Uschuk has taught creative writing at Marist College, Pacific Lutheran University, Fort Lewis College, the University of Arizona, Salem College, where she was also Director of the Center for Women Writers, Fort Lewis College, Durango, Colorado, where she was Associate Professor of Creative Writing.

She has also taught at Greenhaven Maximum Security Prison for Men in upstate New York and in Indigenous schools on the Salish, Sioux, Assiniboine, Northern Cheyenne, Flathead, Blackfeet, Crow, Tohono O'odham and Yaqui nations.

Uschuk leads poetry workshops across the country. She is on the faculty at Ghost Ranch Jan Term, where she teaches a three-week mixed-genre writing intensive. She teaches creative writing classes at the University of Arizona's Poetry Center.

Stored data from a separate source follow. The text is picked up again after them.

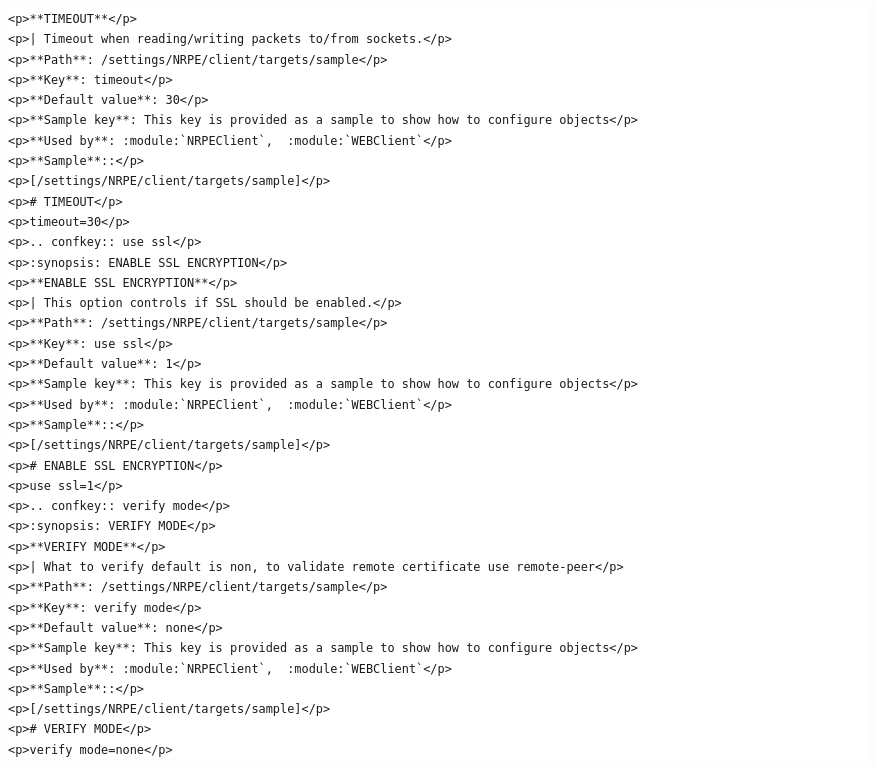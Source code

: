     <p>**TIMEOUT**</p>
    <p>| Timeout when reading/writing packets to/from sockets.</p>
    <p>**Path**: /settings/NRPE/client/targets/sample</p>
    <p>**Key**: timeout</p>
    <p>**Default value**: 30</p>
    <p>**Sample key**: This key is provided as a sample to show how to configure objects</p>
    <p>**Used by**: :module:`NRPEClient`,  :module:`WEBClient`</p>
    <p>**Sample**::</p>
    <p>[/settings/NRPE/client/targets/sample]</p>
    <p># TIMEOUT</p>
    <p>timeout=30</p>
    <p>.. confkey:: use ssl</p>
    <p>:synopsis: ENABLE SSL ENCRYPTION</p>
    <p>**ENABLE SSL ENCRYPTION**</p>
    <p>| This option controls if SSL should be enabled.</p>
    <p>**Path**: /settings/NRPE/client/targets/sample</p>
    <p>**Key**: use ssl</p>
    <p>**Default value**: 1</p>
    <p>**Sample key**: This key is provided as a sample to show how to configure objects</p>
    <p>**Used by**: :module:`NRPEClient`,  :module:`WEBClient`</p>
    <p>**Sample**::</p>
    <p>[/settings/NRPE/client/targets/sample]</p>
    <p># ENABLE SSL ENCRYPTION</p>
    <p>use ssl=1</p>
    <p>.. confkey:: verify mode</p>
    <p>:synopsis: VERIFY MODE</p>
    <p>**VERIFY MODE**</p>
    <p>| What to verify default is non, to validate remote certificate use remote-peer</p>
    <p>**Path**: /settings/NRPE/client/targets/sample</p>
    <p>**Key**: verify mode</p>
    <p>**Default value**: none</p>
    <p>**Sample key**: This key is provided as a sample to show how to configure objects</p>
    <p>**Used by**: :module:`NRPEClient`,  :module:`WEBClient`</p>
    <p>**Sample**::</p>
    <p>[/settings/NRPE/client/targets/sample]</p>
    <p># VERIFY MODE</p>
    <p>verify mode=none</p>
  </dd>
</dl>

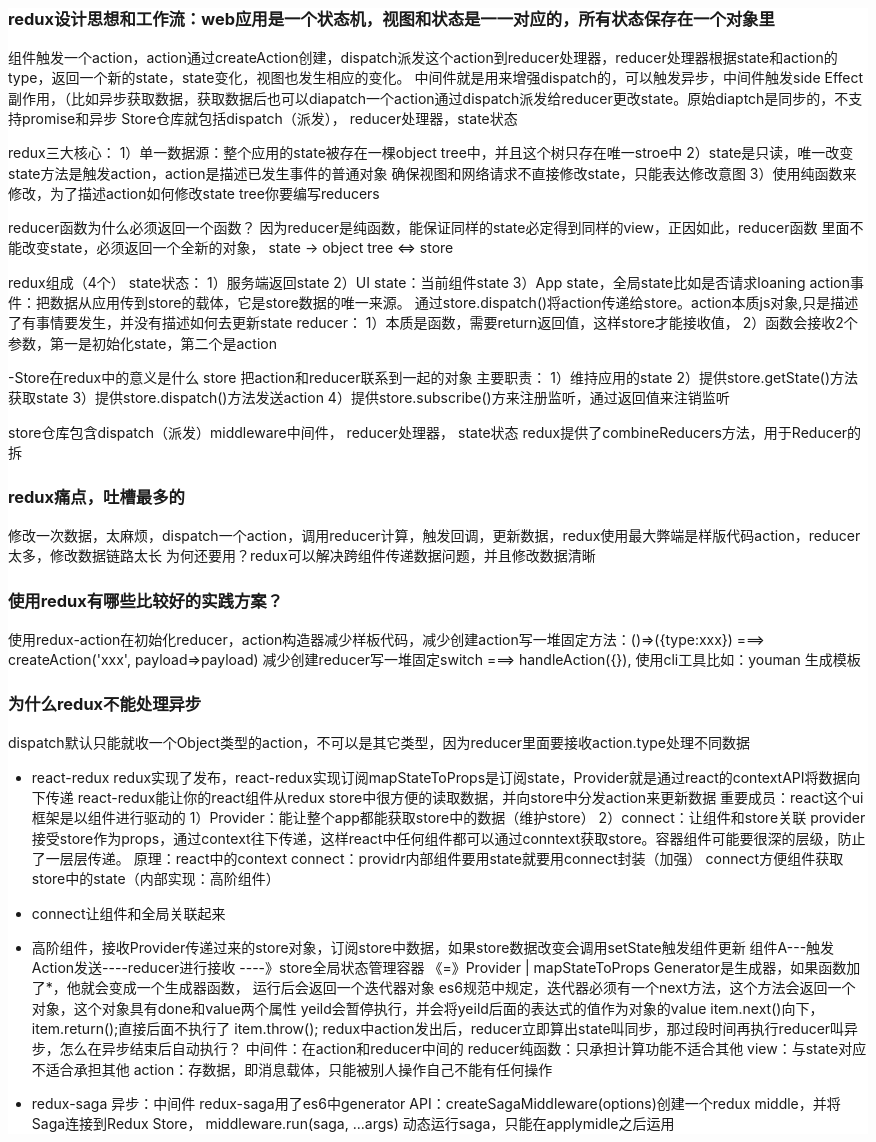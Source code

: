 
### redux设计思想和工作流：web应用是一个状态机，视图和状态是一一对应的，所有状态保存在一个对象里
组件触发一个action，action通过createAction创建，dispatch派发这个action到reducer处理器，reducer处理器根据state和action的type，返回一个新的state，state变化，视图也发生相应的变化。 中间件就是用来增强dispatch的，可以触发异步，中间件触发side Effect副作用，（比如异步获取数据，获取数据后也可以diapatch一个action通过dispatch派发给reducer更改state。原始diaptch是同步的，不支持promise和异步 Store仓库就包括dispatch（派发）， reducer处理器，state状态

redux三大核心：
1）单一数据源：整个应用的state被存在一棵object tree中，并且这个树只存在唯一stroe中 2）state是只读，唯一改变state方法是触发action，action是描述已发生事件的普通对象 确保视图和网络请求不直接修改state，只能表达修改意图 3）使用纯函数来修改，为了描述action如何修改state tree你要编写reducers

reducer函数为什么必须返回一个函数？
因为reducer是纯函数，能保证同样的state必定得到同样的view，正因如此，reducer函数 里面不能改变state，必须返回一个全新的对象，
state -> object tree <=> store

redux组成（4个）
state状态： 1）服务端返回state 2）UI state：当前组件state 3）App state，全局state比如是否请求loaning
action事件：把数据从应用传到store的载体，它是store数据的唯一来源。 通过store.dispatch()将action传递给store。action本质js对象,只是描述了有事情要发生，并没有描述如何去更新state
reducer： 1）本质是函数，需要return返回值，这样store才能接收值， 2）函数会接收2个参数，第一是初始化state，第二个是action

-Store在redux中的意义是什么
store 把action和reducer联系到一起的对象 主要职责： 1）维持应用的state 2）提供store.getState()方法获取state 3）提供store.dispatch()方法发送action 4）提供store.subscribe()方来注册监听，通过返回值来注销监听

store仓库包含dispatch（派发）middleware中间件， reducer处理器， state状态
redux提供了combineReducers方法，用于Reducer的拆
### redux痛点，吐槽最多的
修改一次数据，太麻烦，dispatch一个action，调用reducer计算，触发回调，更新数据，redux使用最大弊端是样版代码action，reducer太多，修改数据链路太长
为何还要用？redux可以解决跨组件传递数据问题，并且修改数据清晰
### 使用redux有哪些比较好的实践方案？
使用redux-action在初始化reducer，action构造器减少样板代码，减少创建action写一堆固定方法：()=>({type:xxx})  ===> createAction('xxx', payload=>payload)
减少创建reducer写一堆固定switch ===> handleAction({}), 使用cli工具比如：youman 生成模板
### 为什么redux不能处理异步
dispatch默认只能就收一个Object类型的action，不可以是其它类型，因为reducer里面要接收action.type处理不同数据
- react-redux
  redux实现了发布，react-redux实现订阅mapStateToProps是订阅state，Provider就是通过react的contextAPI将数据向下传递
react-redux能让你的react组件从redux store中很方便的读取数据，并向store中分发action来更新数据
重要成员：react这个ui框架是以组件进行驱动的 1）Provider：能让整个app都能获取store中的数据（维护store） 2）connect：让组件和store关联
provider接受store作为props，通过context往下传递，这样react中任何组件都可以通过conntext获取store。容器组件可能要很深的层级，防止了一层层传递。 原理：react中的context
connect：providr内部组件要用state就要用connect封装（加强） connect方便组件获取store中的state（内部实现：高阶组件）

- connect让组件和全局关联起来
- 高阶组件，接收Provider传递过来的store对象，订阅store中数据，如果store数据改变会调用setState触发组件更新
组件A---触发Action发送----reducer进行接收 ----》store全局状态管理容器 《=》Provider | mapStateToProps
Generator是生成器，如果函数加了*，他就会变成一个生成器函数， 运行后会返回一个迭代器对象 es6规范中规定，迭代器必须有一个next方法，这个方法会返回一个对象，这个对象具有done和value两个属性 yeild会暂停执行，并会将yeild后面的表达式的值作为对象的value
item.next()向下， item.return();直接后面不执行了 item.throw();
redux中action发出后，reducer立即算出state叫同步，那过段时间再执行reducer叫异步，怎么在异步结束后自动执行？
中间件：在action和reducer中间的 reducer纯函数：只承担计算功能不适合其他 view：与state对应不适合承担其他 action：存数据，即消息载体，只能被别人操作自己不能有任何操作
- redux-saga
异步：中间件 redux-saga用了es6中generator API：createSagaMiddleware(options)创建一个redux middle，并将Saga连接到Redux Store， middleware.run(saga, ...args) 动态运行saga，只能在applymidle之后运用
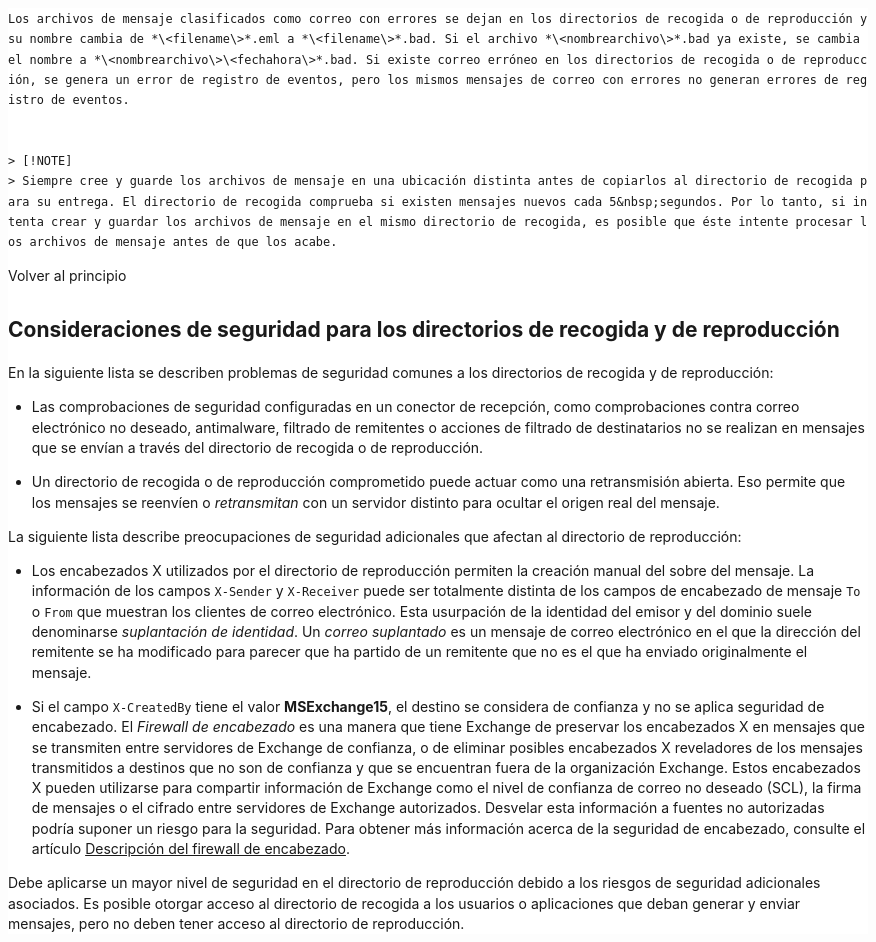     Los archivos de mensaje clasificados como correo con errores se dejan en los directorios de recogida o de reproducción y su nombre cambia de *\<filename\>*.eml a *\<filename\>*.bad. Si el archivo *\<nombrearchivo\>*.bad ya existe, se cambia el nombre a *\<nombrearchivo\>\<fechahora\>*.bad. Si existe correo erróneo en los directorios de recogida o de reproducción, se genera un error de registro de eventos, pero los mismos mensajes de correo con errores no generan errores de registro de eventos.
    

    > [!NOTE]
    > Siempre cree y guarde los archivos de mensaje en una ubicación distinta antes de copiarlos al directorio de recogida para su entrega. El directorio de recogida comprueba si existen mensajes nuevos cada 5&nbsp;segundos. Por lo tanto, si intenta crear y guardar los archivos de mensaje en el mismo directorio de recogida, es posible que éste intente procesar los archivos de mensaje antes de que los acabe.



Volver al principio

## Consideraciones de seguridad para los directorios de recogida y de reproducción

En la siguiente lista se describen problemas de seguridad comunes a los directorios de recogida y de reproducción:

  - Las comprobaciones de seguridad configuradas en un conector de recepción, como comprobaciones contra correo electrónico no deseado, antimalware, filtrado de remitentes o acciones de filtrado de destinatarios no se realizan en mensajes que se envían a través del directorio de recogida o de reproducción.

  - Un directorio de recogida o de reproducción comprometido puede actuar como una retransmisión abierta. Eso permite que los mensajes se reenvíen o *retransmitan* con un servidor distinto para ocultar el origen real del mensaje.

La siguiente lista describe preocupaciones de seguridad adicionales que afectan al directorio de reproducción:

  - Los encabezados X utilizados por el directorio de reproducción permiten la creación manual del sobre del mensaje. La información de los campos `X-Sender` y `X-Receiver` puede ser totalmente distinta de los campos de encabezado de mensaje `To` o `From` que muestran los clientes de correo electrónico. Esta usurpación de la identidad del emisor y del dominio suele denominarse *suplantación de identidad*. Un *correo suplantado* es un mensaje de correo electrónico en el que la dirección del remitente se ha modificado para parecer que ha partido de un remitente que no es el que ha enviado originalmente el mensaje.

  - Si el campo `X-CreatedBy` tiene el valor **MSExchange15**, el destino se considera de confianza y no se aplica seguridad de encabezado. El *Firewall de encabezado* es una manera que tiene Exchange de preservar los encabezados X en mensajes que se transmiten entre servidores de Exchange de confianza, o de eliminar posibles encabezados X reveladores de los mensajes transmitidos a destinos que no son de confianza y que se encuentran fuera de la organización Exchange. Estos encabezados X pueden utilizarse para compartir información de Exchange como el nivel de confianza de correo no deseado (SCL), la firma de mensajes o el cifrado entre servidores de Exchange autorizados. Desvelar esta información a fuentes no autorizadas podría suponer un riesgo para la seguridad. Para obtener más información acerca de la seguridad de encabezado, consulte el artículo [Descripción del firewall de encabezado](https://go.microsoft.com/fwlink/?linkid=268394).

Debe aplicarse un mayor nivel de seguridad en el directorio de reproducción debido a los riesgos de seguridad adicionales asociados. Es posible otorgar acceso al directorio de recogida a los usuarios o aplicaciones que deban generar y enviar mensajes, pero no deben tener acceso al directorio de reproducción.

Her literary prizes include The American Book Award (Crazy Love, Wings Press, 2010), the Dorothy Daniels Writing Award from the American League of PEN Women, Simi Valley, the King's English Poetry Prize, the New Millennium Poetry Prize, the Iris Poetry Prize, The Ronald H. Bayes Poetry Prize, and the Tucson/Pima Literature Prize (FINDING PEACHES IN THE DESERT), winningwriters War Poetry Prize and Struga Poetry Prize for a theme poem. She has also won awards and honors from the Chester H. Jones Foundation, Wildwood Journal, and Amnesty International.

Her work has been translated into over a dozen languages, and it appears over 300 journals and anthologies worldwide, including Agni, American Voice, Asheville Poetry Review, Nimrod, Parabola, Parnassus, Ploughshares, Poetry, and Southeast Review.[3]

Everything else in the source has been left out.